From the listing below, select every line where the word "littlimi" appears.

- **RECORDED DATA**

________________

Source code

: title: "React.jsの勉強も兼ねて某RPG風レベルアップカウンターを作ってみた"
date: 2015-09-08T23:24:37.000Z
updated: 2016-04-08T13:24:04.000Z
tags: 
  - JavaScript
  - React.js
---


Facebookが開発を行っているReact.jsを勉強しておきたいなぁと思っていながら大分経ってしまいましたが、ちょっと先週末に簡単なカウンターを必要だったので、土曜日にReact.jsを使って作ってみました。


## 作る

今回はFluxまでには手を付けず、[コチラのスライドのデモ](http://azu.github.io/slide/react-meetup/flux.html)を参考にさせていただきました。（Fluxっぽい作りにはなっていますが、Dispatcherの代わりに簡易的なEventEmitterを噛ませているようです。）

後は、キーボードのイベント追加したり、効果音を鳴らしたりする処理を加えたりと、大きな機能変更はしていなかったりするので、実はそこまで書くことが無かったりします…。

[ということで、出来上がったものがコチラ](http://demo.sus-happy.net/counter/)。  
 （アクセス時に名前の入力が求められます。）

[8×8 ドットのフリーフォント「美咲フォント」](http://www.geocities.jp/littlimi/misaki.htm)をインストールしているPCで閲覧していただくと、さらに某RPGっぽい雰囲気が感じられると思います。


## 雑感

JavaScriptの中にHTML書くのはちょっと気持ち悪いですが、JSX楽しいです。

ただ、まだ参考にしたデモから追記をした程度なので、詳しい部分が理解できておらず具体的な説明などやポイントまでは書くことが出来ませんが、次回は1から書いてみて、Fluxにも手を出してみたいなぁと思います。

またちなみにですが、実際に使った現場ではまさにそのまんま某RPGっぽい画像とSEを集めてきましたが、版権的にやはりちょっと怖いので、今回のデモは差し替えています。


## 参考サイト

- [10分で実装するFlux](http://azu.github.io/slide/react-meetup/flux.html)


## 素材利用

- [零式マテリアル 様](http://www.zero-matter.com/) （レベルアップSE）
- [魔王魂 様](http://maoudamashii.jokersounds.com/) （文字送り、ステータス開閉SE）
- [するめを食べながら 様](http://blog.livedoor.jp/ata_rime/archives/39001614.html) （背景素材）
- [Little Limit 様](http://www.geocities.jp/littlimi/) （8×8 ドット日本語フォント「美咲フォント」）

________________

- **TASK OUTPUT**
[8×8 ドットのフリーフォント「美咲フォント」](http://www.geocities.jp/littlimi/misaki.htm)をインストールしているPCで閲覧していただくと、さらに某RPGっぽい雰囲気が感じられると思います。
- [Little Limit 様](http://www.geocities.jp/littlimi/) （8×8 ドット日本語フォント「美咲フォント」）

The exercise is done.